Mr. Blimpy came back, but the Canadian team did not

Romania celebrates its 17-15 win over Canada.

It was like watching a semi bearing down on you on one of England’s one-laned, unnamed roads. Like watching a big tub of lard coming down the airplane aisle, hoping he doesn’t take the seat next to you. But in this case I knew he would, his muffin top spilled onto me as he sank into the creaking seat.

Worse yet he had an iPad to shoot photos. Maybe the worst thing ever to have a camera lens attached to it. It’s like shooting pictures with a sheet of plywood. No big deal, right? He snaps a couple shots and the blackboard comes down, right? Wrong. He’s shooting video and its like being at the drive-in, the screen held out there for all of us to see what a shakey, worthless waste of space on his memory chip it is.

Only thing that would have been worse is if he put it on a selfie stick.

Meanwhile on the field, Canada let the game slip away 17-15 as the Romanian forwards took over, pushing in two tries. The Canucks kicked away too much possession and stopped going to their backs — their strong point in the first half.

Off to Leicester for the Canada-Romania match

An extra ticket has fallen my way from our newest set of visitors: Bruce and Becky. It seems Becky would rather hang out in Oxford with Kathy and let me go to the Canada-Romania match in Leicester with Bruce. It would be wrong for her not to get her wish.

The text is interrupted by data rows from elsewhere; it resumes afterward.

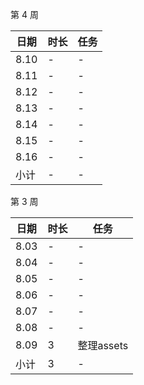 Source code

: 第 4 周

日期 | 时长 | 任务
---- | ---- | ----
8.10 | -  | -
8.11 | - | -
8.12 | - | -
8.13 | - | -
8.14 | - | -
8.15 | - | -
8.16 | - | -
小计 | - | -

第 3 周

日期 | 时长 | 任务
---- | ---- | ----
8.03 | - | -
8.04 | - | -
8.05 | - | -
8.06 | - | -
8.07 | - | -
8.08 | - | -
8.09 | 3 | 整理assets
小计 | 3 | -
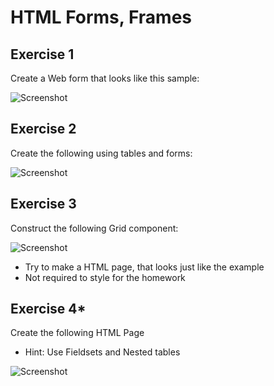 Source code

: # HTML Forms, Frames

## Exercise 1
Create a Web form that looks like this sample:

![Screenshot](https://raw.github.com/jasssonpet/TelerikAcademy/master/WebDesign/1.HTMLBasics/4.HTMLFormsFrames/1.RegistrationForm/index.png)

## Exercise 2
Create the following using tables and forms:

![Screenshot](https://raw.github.com/jasssonpet/TelerikAcademy/master/WebDesign/1.HTMLBasics/4.HTMLFormsFrames/2.Students/index.png)

## Exercise 3
Construct the following Grid component:

![Screenshot](https://raw.github.com/jasssonpet/TelerikAcademy/master/WebDesign/1.HTMLBasics/4.HTMLFormsFrames/3.GridComponent/index.png)

* Try to make a HTML page, that looks just like the example
* Not required to style for the homework

## Exercise 4*
Create the following HTML Page
* Hint: Use Fieldsets and Nested tables

![Screenshot](https://raw.github.com/jasssonpet/TelerikAcademy/master/WebDesign/1.HTMLBasics/4.HTMLFormsFrames/4.NotebookDetails/index.png)
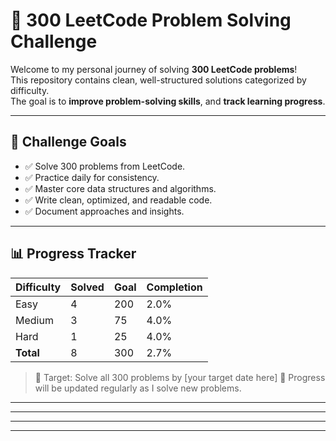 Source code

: # 🧠 300 LeetCode Problem Solving Challenge

Welcome to my personal journey of solving **300 LeetCode problems**!  
This repository contains clean, well-structured solutions categorized by difficulty.  
The goal is to **improve problem-solving skills**, and **track learning progress**.

---

## 🎯 Challenge Goals

- ✅ Solve 300 problems from LeetCode.
- ✅ Practice daily for consistency.
- ✅ Master core data structures and algorithms.
- ✅ Write clean, optimized, and readable code.
- ✅ Document approaches and insights.

---


## 📊 Progress Tracker
| Difficulty | Solved | Goal | Completion |
|------------|--------|------|------------|
| Easy       | 4      | 200  | 2.0%       |
| Medium     | 3      | 75   | 4.0%       |
| Hard       | 1      | 25   | 4.0%       |
| **Total**  | 8      | 300  | 2.7%       |

> 🧠 Target: Solve all 300 problems by [your target date here]
> 🎯 Progress will be updated regularly as I solve new problems.

---
---
---
---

new_coa_web_version_2Going through my brochures on the game venues, I find that the “if you only have time for one thing” in Leicester is the King Richard III Visitor Center. He was the last Plantagenet king of England. He lost his throne, and his life, at the 1485 Battle of Bosworth, and Henry VII took over. Richard spent the next 500 years buried under a parking lot until his remains were found there in 2012.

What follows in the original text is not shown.